I have been converting my Monte Carlo code from cuda to Pyopencl and have run into the following problem. I am working between two machines 1)Ubuntu 14.04 machine with cuda 7.0 proprietary drivers and libraries, intel's most recent opencl drivers, and amd's opencl drivers, Pyopencl from default Ubuntu repo and 2) Windows 7 Ultimate with AMD SDK from about 2 years ago with python(x,y) and the Pyopencl distributed with that also from about 2 years ago.
On the Ubuntu machine I have the original Cuda code AND the Pyopencl code. I made a lot of changes to the cuda code to improve the performance like removing branching, changing ifs to switches and removing unused functions and variables. I then converted the cuda kernels to opencl kernels, copying and pasting a lot of the code directly. When I run the program in cuda on my test dataset I get the answer I expect, 100 +- small deviations due to randomness. The Pyopencl code returns ~twice that or 200 +- small deviations. It returns 200 no matter which opencl library is called, Nvidia (GPU calc), Intel (CPU calc), or AMD (CPU Calc).

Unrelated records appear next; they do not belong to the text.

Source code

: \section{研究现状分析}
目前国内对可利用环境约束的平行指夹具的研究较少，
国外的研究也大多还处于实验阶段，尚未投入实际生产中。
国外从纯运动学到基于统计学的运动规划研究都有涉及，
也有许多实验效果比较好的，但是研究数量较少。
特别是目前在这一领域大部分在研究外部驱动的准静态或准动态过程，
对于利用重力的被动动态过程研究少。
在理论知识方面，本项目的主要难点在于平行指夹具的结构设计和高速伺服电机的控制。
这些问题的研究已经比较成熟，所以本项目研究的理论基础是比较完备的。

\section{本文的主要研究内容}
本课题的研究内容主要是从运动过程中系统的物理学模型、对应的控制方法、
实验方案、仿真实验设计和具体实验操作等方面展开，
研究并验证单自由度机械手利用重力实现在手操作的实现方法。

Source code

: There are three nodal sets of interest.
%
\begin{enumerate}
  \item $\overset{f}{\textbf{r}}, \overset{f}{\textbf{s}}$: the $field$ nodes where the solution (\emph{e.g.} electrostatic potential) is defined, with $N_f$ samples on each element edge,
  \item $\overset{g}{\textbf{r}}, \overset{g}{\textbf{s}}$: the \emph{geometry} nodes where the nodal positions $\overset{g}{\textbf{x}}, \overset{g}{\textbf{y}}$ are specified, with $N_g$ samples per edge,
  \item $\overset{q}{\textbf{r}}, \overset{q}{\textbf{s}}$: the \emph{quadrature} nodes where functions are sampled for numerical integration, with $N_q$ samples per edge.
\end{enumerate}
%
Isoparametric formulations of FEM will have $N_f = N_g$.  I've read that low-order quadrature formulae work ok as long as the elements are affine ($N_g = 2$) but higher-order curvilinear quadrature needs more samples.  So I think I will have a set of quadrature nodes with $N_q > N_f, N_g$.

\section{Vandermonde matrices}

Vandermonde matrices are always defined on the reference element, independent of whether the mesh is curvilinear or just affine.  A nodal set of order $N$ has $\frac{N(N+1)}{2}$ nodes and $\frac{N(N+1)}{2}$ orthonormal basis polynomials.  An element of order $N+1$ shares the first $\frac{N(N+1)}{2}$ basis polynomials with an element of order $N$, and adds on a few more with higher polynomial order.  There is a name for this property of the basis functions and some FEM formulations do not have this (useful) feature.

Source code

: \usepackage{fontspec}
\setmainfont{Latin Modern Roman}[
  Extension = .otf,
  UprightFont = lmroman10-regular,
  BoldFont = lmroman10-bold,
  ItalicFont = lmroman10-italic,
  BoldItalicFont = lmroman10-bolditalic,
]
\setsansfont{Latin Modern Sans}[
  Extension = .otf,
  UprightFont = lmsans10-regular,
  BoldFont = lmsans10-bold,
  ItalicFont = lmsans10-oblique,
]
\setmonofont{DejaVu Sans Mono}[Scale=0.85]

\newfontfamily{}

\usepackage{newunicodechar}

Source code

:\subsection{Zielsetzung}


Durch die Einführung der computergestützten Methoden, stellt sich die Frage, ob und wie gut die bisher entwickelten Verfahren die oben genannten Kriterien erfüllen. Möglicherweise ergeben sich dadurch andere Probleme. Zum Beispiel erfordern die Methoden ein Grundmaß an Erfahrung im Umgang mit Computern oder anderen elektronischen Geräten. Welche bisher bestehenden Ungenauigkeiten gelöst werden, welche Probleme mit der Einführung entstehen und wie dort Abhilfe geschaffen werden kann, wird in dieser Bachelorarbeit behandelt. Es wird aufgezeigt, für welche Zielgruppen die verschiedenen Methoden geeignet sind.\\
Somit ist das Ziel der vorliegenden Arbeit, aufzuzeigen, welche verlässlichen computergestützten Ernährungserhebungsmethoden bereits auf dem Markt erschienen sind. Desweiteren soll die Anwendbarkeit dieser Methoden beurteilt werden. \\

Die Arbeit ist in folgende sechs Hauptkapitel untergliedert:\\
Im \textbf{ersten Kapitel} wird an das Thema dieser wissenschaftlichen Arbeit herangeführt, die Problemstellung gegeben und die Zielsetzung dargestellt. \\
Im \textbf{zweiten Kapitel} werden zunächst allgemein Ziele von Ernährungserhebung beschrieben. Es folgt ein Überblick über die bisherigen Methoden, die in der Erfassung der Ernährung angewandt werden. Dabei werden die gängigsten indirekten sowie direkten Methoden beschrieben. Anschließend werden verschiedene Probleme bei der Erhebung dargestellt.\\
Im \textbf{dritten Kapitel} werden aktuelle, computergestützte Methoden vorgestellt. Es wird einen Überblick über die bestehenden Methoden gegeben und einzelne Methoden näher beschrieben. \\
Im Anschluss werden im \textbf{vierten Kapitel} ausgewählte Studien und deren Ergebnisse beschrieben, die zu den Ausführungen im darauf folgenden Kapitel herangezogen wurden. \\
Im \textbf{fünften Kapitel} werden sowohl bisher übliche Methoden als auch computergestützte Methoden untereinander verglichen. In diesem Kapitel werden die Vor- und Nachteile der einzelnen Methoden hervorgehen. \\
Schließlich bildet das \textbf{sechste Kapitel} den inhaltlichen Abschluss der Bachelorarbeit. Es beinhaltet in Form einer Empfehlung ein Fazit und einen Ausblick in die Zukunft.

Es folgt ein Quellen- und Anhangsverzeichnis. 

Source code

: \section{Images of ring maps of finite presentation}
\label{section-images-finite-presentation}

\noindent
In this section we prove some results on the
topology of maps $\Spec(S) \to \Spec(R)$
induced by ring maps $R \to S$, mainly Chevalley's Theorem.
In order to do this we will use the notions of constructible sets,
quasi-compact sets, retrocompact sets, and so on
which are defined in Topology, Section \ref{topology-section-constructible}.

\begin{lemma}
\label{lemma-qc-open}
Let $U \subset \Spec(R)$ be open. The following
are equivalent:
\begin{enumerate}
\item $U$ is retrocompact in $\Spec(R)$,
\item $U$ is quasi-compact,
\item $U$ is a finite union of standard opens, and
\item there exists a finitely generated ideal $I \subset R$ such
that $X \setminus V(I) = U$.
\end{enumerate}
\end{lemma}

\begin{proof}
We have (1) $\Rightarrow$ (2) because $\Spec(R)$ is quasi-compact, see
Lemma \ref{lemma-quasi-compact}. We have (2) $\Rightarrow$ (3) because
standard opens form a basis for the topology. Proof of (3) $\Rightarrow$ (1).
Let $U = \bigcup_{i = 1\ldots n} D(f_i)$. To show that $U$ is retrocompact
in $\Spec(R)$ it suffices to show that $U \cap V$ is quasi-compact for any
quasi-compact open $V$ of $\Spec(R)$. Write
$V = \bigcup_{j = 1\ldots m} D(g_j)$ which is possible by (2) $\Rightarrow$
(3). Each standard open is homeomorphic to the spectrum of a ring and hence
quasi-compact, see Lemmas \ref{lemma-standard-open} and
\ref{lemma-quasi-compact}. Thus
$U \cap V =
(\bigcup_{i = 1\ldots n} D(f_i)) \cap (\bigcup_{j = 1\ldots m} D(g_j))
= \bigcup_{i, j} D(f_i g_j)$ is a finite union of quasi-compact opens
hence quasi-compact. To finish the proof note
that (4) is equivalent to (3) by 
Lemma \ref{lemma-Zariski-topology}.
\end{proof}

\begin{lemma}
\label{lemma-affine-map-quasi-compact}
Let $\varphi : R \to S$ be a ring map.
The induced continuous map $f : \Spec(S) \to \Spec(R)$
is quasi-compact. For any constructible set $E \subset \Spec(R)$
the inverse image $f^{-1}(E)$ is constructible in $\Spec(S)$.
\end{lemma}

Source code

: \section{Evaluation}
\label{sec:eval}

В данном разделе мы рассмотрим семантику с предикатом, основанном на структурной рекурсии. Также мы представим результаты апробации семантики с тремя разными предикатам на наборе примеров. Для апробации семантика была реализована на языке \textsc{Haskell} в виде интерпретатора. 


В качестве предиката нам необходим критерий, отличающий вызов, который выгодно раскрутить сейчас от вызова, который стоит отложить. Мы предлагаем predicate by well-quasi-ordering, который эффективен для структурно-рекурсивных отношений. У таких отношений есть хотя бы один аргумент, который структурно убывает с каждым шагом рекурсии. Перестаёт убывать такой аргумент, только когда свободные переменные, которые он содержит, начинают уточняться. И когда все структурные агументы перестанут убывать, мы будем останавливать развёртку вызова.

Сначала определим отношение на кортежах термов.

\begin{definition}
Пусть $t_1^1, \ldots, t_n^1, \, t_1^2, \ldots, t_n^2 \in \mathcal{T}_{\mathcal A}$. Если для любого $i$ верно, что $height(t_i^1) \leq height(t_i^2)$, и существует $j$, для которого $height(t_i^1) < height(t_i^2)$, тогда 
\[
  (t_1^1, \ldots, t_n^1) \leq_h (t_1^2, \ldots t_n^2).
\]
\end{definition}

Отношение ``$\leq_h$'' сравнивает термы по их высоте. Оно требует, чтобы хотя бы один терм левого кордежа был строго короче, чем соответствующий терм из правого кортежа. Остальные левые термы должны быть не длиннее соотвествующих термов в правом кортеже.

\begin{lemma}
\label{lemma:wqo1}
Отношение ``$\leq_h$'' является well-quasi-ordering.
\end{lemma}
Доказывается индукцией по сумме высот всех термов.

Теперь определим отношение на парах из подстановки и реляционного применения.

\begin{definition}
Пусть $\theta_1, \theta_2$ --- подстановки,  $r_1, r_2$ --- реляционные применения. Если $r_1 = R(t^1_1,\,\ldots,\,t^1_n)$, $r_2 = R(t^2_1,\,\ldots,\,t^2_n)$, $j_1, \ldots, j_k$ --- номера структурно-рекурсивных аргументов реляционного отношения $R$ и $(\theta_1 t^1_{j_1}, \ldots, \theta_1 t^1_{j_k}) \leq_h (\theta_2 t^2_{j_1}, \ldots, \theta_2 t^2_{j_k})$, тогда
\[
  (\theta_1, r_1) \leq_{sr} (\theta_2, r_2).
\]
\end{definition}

On the Windows machine, the exact same Pyopencl code returns the expected value of 100.
Before running on the Windows machine I figured I had copied something incorrectly but every variable I checked prints approximately the same value that cuda prints within reason except for the final value I check, the Maximum of the output array. I expect them to be very close but the Pyopencl one is ~half the value of the cuda value. This is where the factor of 2 comes from. No other variables are different.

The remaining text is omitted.